SYDNEY - Coal and iron ore shipments may help to boost Australia's commodity export sales 16 per cent to a record, as BHP Billiton, Rio Tinto and other producers spend A$24 billion ($26 billion) raising output to meet China's demand.
An Australian Bureau of Agricultural and Resource Economics report said yesterday that commodity sales could total A$114.6 billion in the year ending June 30, 2006, or about 55 per cent of the country's exports.
Commodities were expected to earn A$98.6 billion in 2004-05.
Australia, the world's biggest coal and iron ore supplier, is benefiting after China's economy expanded 9.5 per cent last year, spurring demand for raw materials used in construction and car production.

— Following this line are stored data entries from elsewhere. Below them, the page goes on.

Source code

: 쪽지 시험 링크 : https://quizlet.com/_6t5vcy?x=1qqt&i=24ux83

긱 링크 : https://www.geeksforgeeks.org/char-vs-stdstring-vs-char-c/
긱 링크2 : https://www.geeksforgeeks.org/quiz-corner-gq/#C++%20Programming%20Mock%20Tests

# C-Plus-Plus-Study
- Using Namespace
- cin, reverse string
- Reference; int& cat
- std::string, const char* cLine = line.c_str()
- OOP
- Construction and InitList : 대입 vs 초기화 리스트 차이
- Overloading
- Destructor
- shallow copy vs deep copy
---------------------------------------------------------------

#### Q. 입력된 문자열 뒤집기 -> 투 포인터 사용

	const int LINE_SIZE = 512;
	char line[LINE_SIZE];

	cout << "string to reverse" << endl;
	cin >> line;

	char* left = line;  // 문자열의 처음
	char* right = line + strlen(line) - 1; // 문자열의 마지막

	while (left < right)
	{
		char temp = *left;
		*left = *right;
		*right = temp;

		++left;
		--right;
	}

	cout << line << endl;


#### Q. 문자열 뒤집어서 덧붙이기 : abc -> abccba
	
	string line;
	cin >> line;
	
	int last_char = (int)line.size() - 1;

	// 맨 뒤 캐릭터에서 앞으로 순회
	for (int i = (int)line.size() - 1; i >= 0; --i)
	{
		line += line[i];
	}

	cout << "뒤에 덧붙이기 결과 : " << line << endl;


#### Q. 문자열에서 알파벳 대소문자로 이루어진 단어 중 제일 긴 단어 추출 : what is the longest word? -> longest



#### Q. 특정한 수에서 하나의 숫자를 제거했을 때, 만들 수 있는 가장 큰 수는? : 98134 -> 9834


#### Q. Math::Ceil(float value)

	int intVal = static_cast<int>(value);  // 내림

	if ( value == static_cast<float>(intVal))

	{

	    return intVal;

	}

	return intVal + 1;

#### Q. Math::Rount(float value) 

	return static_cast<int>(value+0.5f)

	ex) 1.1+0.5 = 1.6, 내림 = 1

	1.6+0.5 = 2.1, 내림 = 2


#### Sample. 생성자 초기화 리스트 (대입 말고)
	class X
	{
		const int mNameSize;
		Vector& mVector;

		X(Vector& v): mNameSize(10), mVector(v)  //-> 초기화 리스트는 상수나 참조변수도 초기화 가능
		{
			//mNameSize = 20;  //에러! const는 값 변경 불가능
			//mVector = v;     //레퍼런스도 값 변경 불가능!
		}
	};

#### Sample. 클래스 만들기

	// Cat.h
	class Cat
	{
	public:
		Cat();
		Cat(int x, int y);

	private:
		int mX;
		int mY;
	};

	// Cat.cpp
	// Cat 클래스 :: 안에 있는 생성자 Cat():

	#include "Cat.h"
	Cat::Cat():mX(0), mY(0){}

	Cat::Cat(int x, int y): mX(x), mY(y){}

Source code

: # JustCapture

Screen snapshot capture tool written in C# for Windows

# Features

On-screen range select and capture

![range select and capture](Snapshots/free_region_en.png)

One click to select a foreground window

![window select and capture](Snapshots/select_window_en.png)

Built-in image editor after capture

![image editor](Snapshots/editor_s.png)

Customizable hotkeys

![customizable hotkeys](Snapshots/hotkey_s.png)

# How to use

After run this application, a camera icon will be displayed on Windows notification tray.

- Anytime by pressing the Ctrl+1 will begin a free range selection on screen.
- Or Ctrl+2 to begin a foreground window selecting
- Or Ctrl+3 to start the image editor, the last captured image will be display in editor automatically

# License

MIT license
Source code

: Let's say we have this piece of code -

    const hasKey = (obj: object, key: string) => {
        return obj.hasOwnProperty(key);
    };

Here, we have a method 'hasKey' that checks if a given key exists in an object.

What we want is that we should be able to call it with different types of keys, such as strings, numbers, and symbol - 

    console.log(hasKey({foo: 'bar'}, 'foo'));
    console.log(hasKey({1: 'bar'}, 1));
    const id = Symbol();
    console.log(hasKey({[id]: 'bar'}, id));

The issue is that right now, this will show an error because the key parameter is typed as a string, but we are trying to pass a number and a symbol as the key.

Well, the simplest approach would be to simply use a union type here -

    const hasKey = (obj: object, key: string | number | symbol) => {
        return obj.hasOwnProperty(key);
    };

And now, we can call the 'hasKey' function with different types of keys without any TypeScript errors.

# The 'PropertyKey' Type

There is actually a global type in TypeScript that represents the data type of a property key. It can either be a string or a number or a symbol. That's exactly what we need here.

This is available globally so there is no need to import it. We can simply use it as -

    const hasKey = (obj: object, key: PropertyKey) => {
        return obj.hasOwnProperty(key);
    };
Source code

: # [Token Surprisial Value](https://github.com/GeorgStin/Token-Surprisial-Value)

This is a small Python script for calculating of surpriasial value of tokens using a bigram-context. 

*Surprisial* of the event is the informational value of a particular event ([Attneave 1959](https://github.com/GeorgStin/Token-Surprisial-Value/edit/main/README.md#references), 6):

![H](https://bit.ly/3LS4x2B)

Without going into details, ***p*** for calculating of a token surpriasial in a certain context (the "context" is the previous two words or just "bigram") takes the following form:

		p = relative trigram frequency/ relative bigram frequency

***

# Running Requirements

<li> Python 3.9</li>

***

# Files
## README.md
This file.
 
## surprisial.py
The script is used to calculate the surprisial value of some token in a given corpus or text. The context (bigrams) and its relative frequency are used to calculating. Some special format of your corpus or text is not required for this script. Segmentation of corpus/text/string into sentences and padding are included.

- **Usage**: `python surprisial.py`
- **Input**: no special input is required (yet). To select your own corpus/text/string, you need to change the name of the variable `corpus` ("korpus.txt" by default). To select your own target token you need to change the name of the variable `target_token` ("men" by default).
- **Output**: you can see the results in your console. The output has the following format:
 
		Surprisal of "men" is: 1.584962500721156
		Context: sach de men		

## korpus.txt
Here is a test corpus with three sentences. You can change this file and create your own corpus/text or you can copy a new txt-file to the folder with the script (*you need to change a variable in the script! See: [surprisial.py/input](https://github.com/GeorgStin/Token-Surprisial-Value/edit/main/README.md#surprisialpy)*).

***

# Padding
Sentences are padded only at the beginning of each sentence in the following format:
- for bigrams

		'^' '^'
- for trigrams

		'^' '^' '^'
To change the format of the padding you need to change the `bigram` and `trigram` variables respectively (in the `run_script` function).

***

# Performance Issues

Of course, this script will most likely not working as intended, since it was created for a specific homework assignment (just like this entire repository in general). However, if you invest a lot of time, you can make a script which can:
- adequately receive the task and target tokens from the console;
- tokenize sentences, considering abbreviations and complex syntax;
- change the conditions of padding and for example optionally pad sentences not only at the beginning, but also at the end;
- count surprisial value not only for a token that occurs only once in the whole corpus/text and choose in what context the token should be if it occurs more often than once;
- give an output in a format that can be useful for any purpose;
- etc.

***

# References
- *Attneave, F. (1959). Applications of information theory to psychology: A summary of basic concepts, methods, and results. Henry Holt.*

Sales of coal and iron ore will add A$12.3 billion to export earnings in 2005-06 and narrow a trade deficit that widened to the second highest on record in January.
"The growth in the Chinese market in steel production and demand for commodities is something we've never seen before," said Tony Haggarty, managing director of Excel Coal, the best-performing company this year on Australia's benchmark stock index.

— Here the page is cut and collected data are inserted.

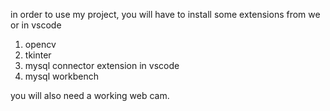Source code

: in order to use my project, you will have to install some extensions from we or in vscode
1) opencv
2) tkinter
3) mysql connector extension in vscode
4) mysql workbench

you will also need a working web cam.
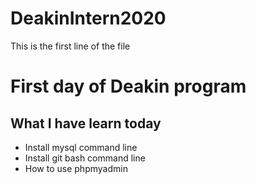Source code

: # DeakinIntern2020
This is the first line of the file


# First day of Deakin program

## What I have learn today

* Install mysql command line
* Install git bash command line
* How to use phpmyadmin
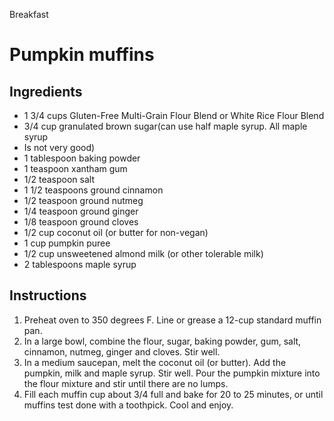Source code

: Breakfast

# Pumpkin muffins

## Ingredients

- 1 3/4 cups Gluten-Free Multi-Grain Flour Blend or White Rice Flour Blend
- 3/4 cup granulated brown sugar(can use half maple syrup. All maple syrup
- Is not very good)
- 1 tablespoon baking powder
- 1 teaspoon xantham gum
- 1/2 teaspoon salt
- 1 1/2 teaspoons ground cinnamon
- 1/2 teaspoon ground nutmeg
- 1/4 teaspoon ground ginger
- 1/8 teaspoon ground cloves
- 1/2 cup coconut oil (or butter for non-vegan)
- 1 cup pumpkin puree
- 1/2 cup unsweetened almond milk (or other tolerable milk)
- 2 tablespoons maple syrup

## Instructions

1. Preheat oven to 350 degrees F. Line or grease a 12-cup standard muffin pan.
2. In a large bowl, combine the flour, sugar, baking powder, gum, salt, cinnamon, nutmeg, ginger and cloves. Stir well.
3. In a medium saucepan, melt the coconut oil (or butter). Add the pumpkin, milk and maple syrup. Stir well. Pour the pumpkin mixture into the flour mixture and stir until there are no lumps.
4. Fill each muffin cup about 3/4 full and bake for 20 to 25 minutes, or until muffins test done with a toothpick. Cool and enjoy.
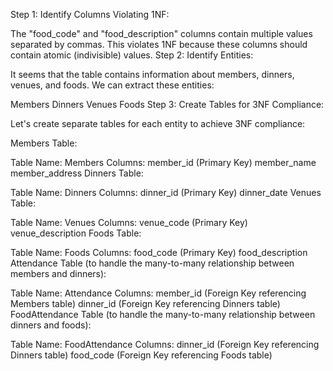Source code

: Step 1: Identify Columns Violating 1NF:

The "food_code" and "food_description" columns contain multiple values separated by commas. This violates 1NF because these columns should contain atomic (indivisible) values.
Step 2: Identify Entities:

It seems that the table contains information about members, dinners, venues, and foods. We can extract these entities:

Members
Dinners
Venues
Foods
Step 3: Create Tables for 3NF Compliance:

Let's create separate tables for each entity to achieve 3NF compliance:

Members Table:

Table Name: Members
Columns:
member_id (Primary Key)
member_name
member_address
Dinners Table:

Table Name: Dinners
Columns:
dinner_id (Primary Key)
dinner_date
Venues Table:

Table Name: Venues
Columns:
venue_code (Primary Key)
venue_description
Foods Table:

Table Name: Foods
Columns:
food_code (Primary Key)
food_description
Attendance Table (to handle the many-to-many relationship between members and dinners):

Table Name: Attendance
Columns:
member_id (Foreign Key referencing Members table)
dinner_id (Foreign Key referencing Dinners table)
FoodAttendance Table (to handle the many-to-many relationship between dinners and foods):

Table Name: FoodAttendance
Columns:
dinner_id (Foreign Key referencing Dinners table)
food_code (Foreign Key referencing Foods table)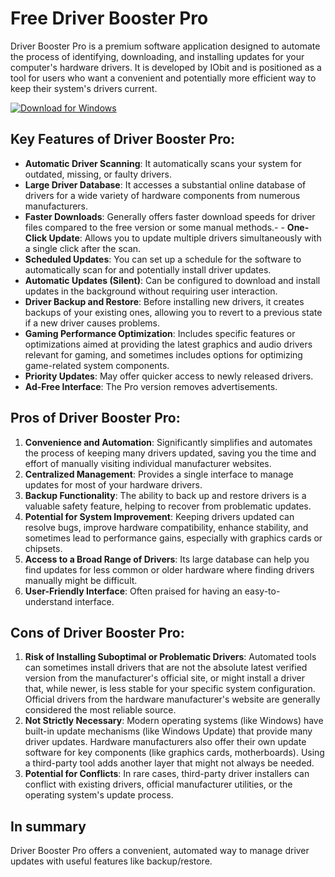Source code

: # Free Driver Booster Pro 

Driver Booster Pro is a premium software application designed to automate the process of identifying, downloading, and installing updates for your computer's hardware drivers. It is developed by IObit and is positioned as a tool for users who want a convenient and potentially more efficient way to keep their system's drivers current.

[![Download for Windows](https://i.postimg.cc/N0wCbtgW/2.png)](https://tinyurl.com/2mc9cwrd)

## Key Features of Driver Booster Pro:
- **Automatic Driver Scanning**: It automatically scans your system for outdated, missing, or faulty drivers.
- **Large Driver Database**: It accesses a substantial online database of drivers for a wide variety of hardware components from numerous manufacturers.
- **Faster Downloads**: Generally offers faster download speeds for driver files compared to the free version or some manual methods.- - **One-Click Update**: Allows you to update multiple drivers simultaneously with a single click after the scan.
- **Scheduled Updates**: You can set up a schedule for the software to automatically scan for and potentially install driver updates.
- **Automatic Updates (Silent)**: Can be configured to download and install updates in the background without requiring user interaction.
- **Driver Backup and Restore**: Before installing new drivers, it creates backups of your existing ones, allowing you to revert to a previous state if a new driver causes problems.
- **Gaming Performance Optimization**: Includes specific features or optimizations aimed at providing the latest graphics and audio drivers relevant for gaming, and sometimes includes options for optimizing game-related system components.
- **Priority Updates**: May offer quicker access to newly released drivers.
- **Ad-Free Interface**: The Pro version removes advertisements.
## Pros of Driver Booster Pro:
1. **Convenience and Automation**: Significantly simplifies and automates the process of keeping many drivers updated, saving you the time and effort of manually visiting individual manufacturer websites.
2. **Centralized Management**: Provides a single interface to manage updates for most of your hardware drivers.
3. **Backup Functionality**: The ability to back up and restore drivers is a valuable safety feature, helping to recover from problematic updates.
4. **Potential for System Improvement**: Keeping drivers updated can resolve bugs, improve hardware compatibility, enhance stability, and sometimes lead to performance gains, especially with graphics cards or chipsets.
5. **Access to a Broad Range of Drivers**: Its large database can help you find updates for less common or older hardware where finding drivers manually might be difficult.
6. **User-Friendly Interface**: Often praised for having an easy-to-understand interface.
## Cons of Driver Booster Pro:
1. **Risk of Installing Suboptimal or Problematic Drivers**: Automated tools can sometimes install drivers that are not the absolute latest verified version from the manufacturer's official site, or might install a driver that, while newer, is less stable for your specific system configuration. Official drivers from the hardware manufacturer's website are generally considered the most reliable source.
2. **Not Strictly Necessary**: Modern operating systems (like Windows) have built-in update mechanisms (like Windows Update) that provide many driver updates. Hardware manufacturers also offer their own update software for key components (like graphics cards, motherboards). Using a third-party tool adds another layer that might not always be needed.
3. **Potential for Conflicts**: In rare cases, third-party driver installers can conflict with existing drivers, official manufacturer utilities, or the operating system's update process.
## In summary
 Driver Booster Pro offers a convenient, automated way to manage driver updates with useful features like backup/restore.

"There's reason to believe that the demand has got plenty of strength left in it."
Prices for coal, Australia's biggest commodity export, will be higher than forecast for at least the next three years, pushed to a record by surging steel production in China, says Merrill Lynch.

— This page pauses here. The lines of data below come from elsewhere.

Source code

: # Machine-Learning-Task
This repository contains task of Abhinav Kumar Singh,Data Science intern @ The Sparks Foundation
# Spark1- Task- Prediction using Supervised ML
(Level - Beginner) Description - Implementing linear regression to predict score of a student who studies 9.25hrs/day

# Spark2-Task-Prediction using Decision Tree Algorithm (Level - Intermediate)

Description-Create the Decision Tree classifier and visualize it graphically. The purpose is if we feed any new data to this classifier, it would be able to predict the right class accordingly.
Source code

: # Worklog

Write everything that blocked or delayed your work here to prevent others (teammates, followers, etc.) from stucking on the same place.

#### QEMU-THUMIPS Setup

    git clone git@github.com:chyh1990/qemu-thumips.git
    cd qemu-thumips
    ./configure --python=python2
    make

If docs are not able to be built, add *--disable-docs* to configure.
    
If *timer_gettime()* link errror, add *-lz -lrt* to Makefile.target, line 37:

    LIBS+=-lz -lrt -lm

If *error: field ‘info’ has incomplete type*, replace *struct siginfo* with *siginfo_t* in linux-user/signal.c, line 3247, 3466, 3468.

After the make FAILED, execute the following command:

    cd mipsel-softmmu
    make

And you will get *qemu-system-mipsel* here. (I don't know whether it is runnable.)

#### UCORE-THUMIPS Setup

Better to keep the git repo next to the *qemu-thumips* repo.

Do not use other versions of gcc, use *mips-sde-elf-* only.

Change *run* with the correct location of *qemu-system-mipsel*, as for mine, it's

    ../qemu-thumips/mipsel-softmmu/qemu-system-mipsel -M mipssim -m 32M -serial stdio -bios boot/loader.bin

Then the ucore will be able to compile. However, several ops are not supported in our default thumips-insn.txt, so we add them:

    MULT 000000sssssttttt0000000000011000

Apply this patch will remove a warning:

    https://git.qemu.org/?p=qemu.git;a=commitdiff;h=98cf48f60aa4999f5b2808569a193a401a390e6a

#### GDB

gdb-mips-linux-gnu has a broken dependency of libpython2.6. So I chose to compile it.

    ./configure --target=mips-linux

Abare said overseas sales of coal, used by steelmakers and power generators, will earn the economy A$25.8 billion in 2005-06, 51 per cent more than a year earlier.
Exports of iron ore, the country's second-biggest commodity earner, will earn A$13 billion next fiscal year, up 60 per cent.
Brian Fisher, Abare's executive director, said the forecasts reflected "markedly higher negotiated prices for coal and iron ore and increased export shipments in response to international demand".
Benchmark export prices for hard coking coal, the type used by steelmakers, will jump 120 per cent to US$125 a tonne in the year beginning April 1. Iron ore prices are poised to increase about 72 per cent in the same period.
David Thurtell, a commodity strategist with Commonwealth Bank of Australia in Sydney, said the increases would improve Australia's trade balance by between A$1.5 billion and A$1.75 billion next month.